1. Light Peering Through the Door
Do you always see the light sneaking through the door, especially when approaching the entrance at night? This is a crucial indicator that there are spaces around, between, or under the door and could be the reason for rising energy bills. The gaps, however tiny they are, allow heat to escape and cold air in, forcing the heater to work harder to maintain the set temperature. A structurally sound door closes snugly and is well insulated to prevent any elements from penetrating through. Under normal circumstances, some of these issues can be solved by simply weatherstripping the door. It entails sealing all openings to ensure warm air doesn’t escape, translating to a lower energy bill. This is also important for your external door as it helps keep water and rain out.
A draughty door is a next thing to watch out for after light peering through, especially if the gaps aren’t straight enough to allow light through. Diagnosing a draughty door is relatively easy. In most instances, you should be able to feel a cold breeze by simply standing next to the door. If this doesn’t work, use a light cloth or feather string and hang it on the door. The slightest breeze will blow the yarns or light fabric, indicating a leak. A draft stopper may be helpful in preventing a chill, coupled with proper insulation. Sealing any gaps or cracks within the door almost always does the trick. If this solves the problem temporarily, only for it to arise again, it might be time to start saving for a new door. A draughty door can lead to high energy bills, which puts money in the drain. Simply replacing the door with an energy-efficient one will save you trouble and money in the long run. KJM offers many services and products for your home, such as doors, secondary glazing, and more.

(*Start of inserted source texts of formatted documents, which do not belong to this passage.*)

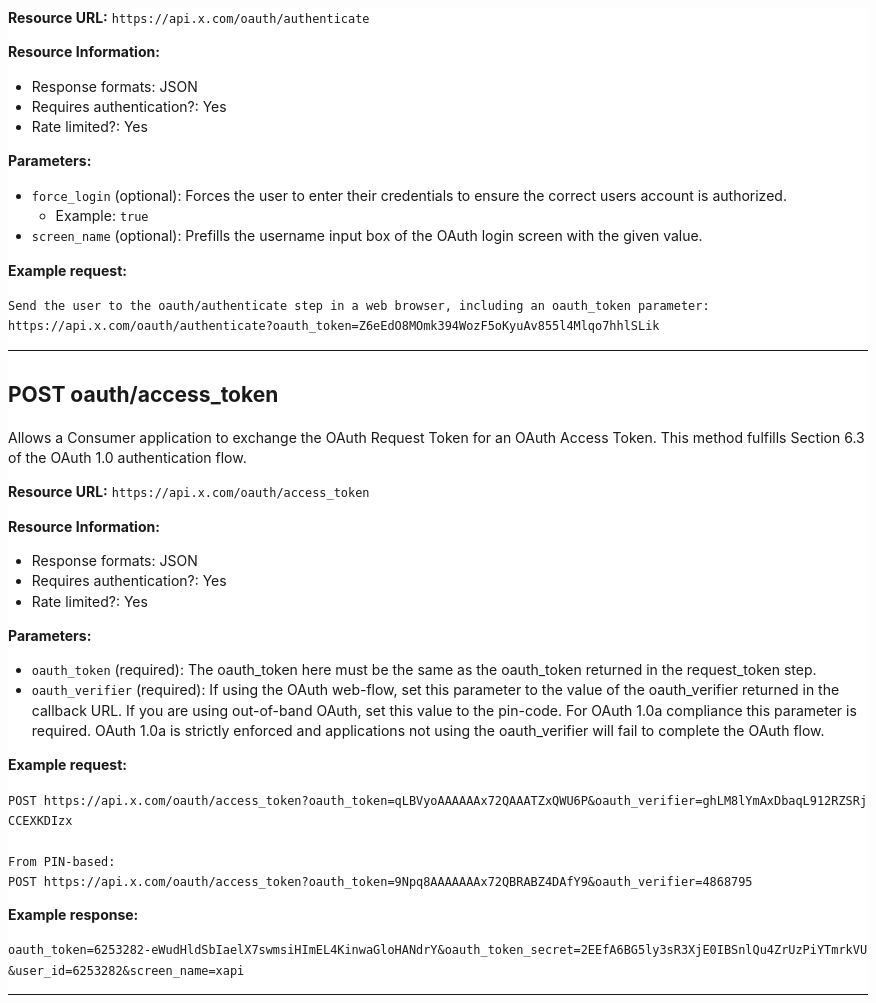 **Resource URL:** `https://api.x.com/oauth/authenticate`

**Resource Information:**
- Response formats: JSON
- Requires authentication?: Yes
- Rate limited?: Yes

**Parameters:**
- `force_login` (optional): Forces the user to enter their credentials to ensure the correct users account is authorized.
  - Example: `true`
- `screen_name` (optional): Prefills the username input box of the OAuth login screen with the given value.

**Example request:**
```
Send the user to the oauth/authenticate step in a web browser, including an oauth_token parameter:
https://api.x.com/oauth/authenticate?oauth_token=Z6eEdO8MOmk394WozF5oKyuAv855l4Mlqo7hhlSLik
```

---

## POST oauth/access_token

Allows a Consumer application to exchange the OAuth Request Token for an OAuth Access Token. This method fulfills Section 6.3 of the OAuth 1.0 authentication flow.

**Resource URL:** `https://api.x.com/oauth/access_token`

**Resource Information:**
- Response formats: JSON
- Requires authentication?: Yes
- Rate limited?: Yes

**Parameters:**
- `oauth_token` (required): The oauth_token here must be the same as the oauth_token returned in the request_token step.
- `oauth_verifier` (required): If using the OAuth web-flow, set this parameter to the value of the oauth_verifier returned in the callback URL. If you are using out-of-band OAuth, set this value to the pin-code. For OAuth 1.0a compliance this parameter is required. OAuth 1.0a is strictly enforced and applications not using the oauth_verifier will fail to complete the OAuth flow.

**Example request:**
```
POST https://api.x.com/oauth/access_token?oauth_token=qLBVyoAAAAAAx72QAAATZxQWU6P&oauth_verifier=ghLM8lYmAxDbaqL912RZSRjCCEXKDIzx

From PIN-based:
POST https://api.x.com/oauth/access_token?oauth_token=9Npq8AAAAAAAx72QBRABZ4DAfY9&oauth_verifier=4868795
```

**Example response:**
```
oauth_token=6253282-eWudHldSbIaelX7swmsiHImEL4KinwaGloHANdrY&oauth_token_secret=2EEfA6BG5ly3sR3XjE0IBSnlQu4ZrUzPiYTmrkVU&user_id=6253282&screen_name=xapi
```

---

3. It Takes a Lot of Effort to Close or Open the Door
Opening and closing the door shouldn’t be a struggle. Remember how the door was when you first installed it? It shouldn’t lose this functionality even with years of use. If lubricating the movable parts don’t seem to help, it might be time to start thinking of replacing the door. Normal wear and tear, especially worn-out hinges, rusted frames, etc., will cause the door to losing its structural integrity, making it hard to open and close. A simple twist on the door frame, or the door itself, could render it useless. This also compromises its overall strength and durability, meaning a burglar could force its way in without much struggle.

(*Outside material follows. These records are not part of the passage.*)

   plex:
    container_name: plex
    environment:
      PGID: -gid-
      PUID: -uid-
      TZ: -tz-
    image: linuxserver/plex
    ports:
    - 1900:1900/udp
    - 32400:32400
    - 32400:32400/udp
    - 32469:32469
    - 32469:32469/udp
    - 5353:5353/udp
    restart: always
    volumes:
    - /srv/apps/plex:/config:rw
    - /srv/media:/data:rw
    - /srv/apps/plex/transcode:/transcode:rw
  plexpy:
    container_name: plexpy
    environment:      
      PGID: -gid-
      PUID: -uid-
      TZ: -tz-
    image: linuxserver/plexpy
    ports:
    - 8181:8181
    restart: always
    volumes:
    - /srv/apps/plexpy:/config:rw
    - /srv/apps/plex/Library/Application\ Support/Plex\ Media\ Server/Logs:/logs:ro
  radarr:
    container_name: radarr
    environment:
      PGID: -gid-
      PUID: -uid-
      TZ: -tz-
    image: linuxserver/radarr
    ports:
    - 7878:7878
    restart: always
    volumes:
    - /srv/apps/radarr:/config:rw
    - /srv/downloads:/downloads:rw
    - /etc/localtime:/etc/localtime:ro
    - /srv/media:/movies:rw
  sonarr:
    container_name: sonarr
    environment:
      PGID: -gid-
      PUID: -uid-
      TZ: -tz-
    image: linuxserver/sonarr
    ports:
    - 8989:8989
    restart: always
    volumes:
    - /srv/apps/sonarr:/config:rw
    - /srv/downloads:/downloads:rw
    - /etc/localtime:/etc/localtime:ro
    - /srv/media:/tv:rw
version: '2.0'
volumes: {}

4. Cracked or Peeling Paint
Although most of us will ignore cracking or peeling paint on the door, you shouldn’t. Most doors are specially treated to ensure the paint doesn’t crack or peel. Although you might be tempted to spray a fresh lick of paint to cover the peeled part, it would be best to have someone knowledgeable take a look. Repeated cases of paint cracking or peeling even after repainting is often a sign of internal components failing, making the door weaker than before. It also indicates that the door was neglected and wasn’t maintained regularly with proper vanish, oil, or paint. Peeling paint exposes the door material to harsh elements such as water and moisture, causing long-term damage. Call an expert to inspect the door to determine if it is time to replace it or not.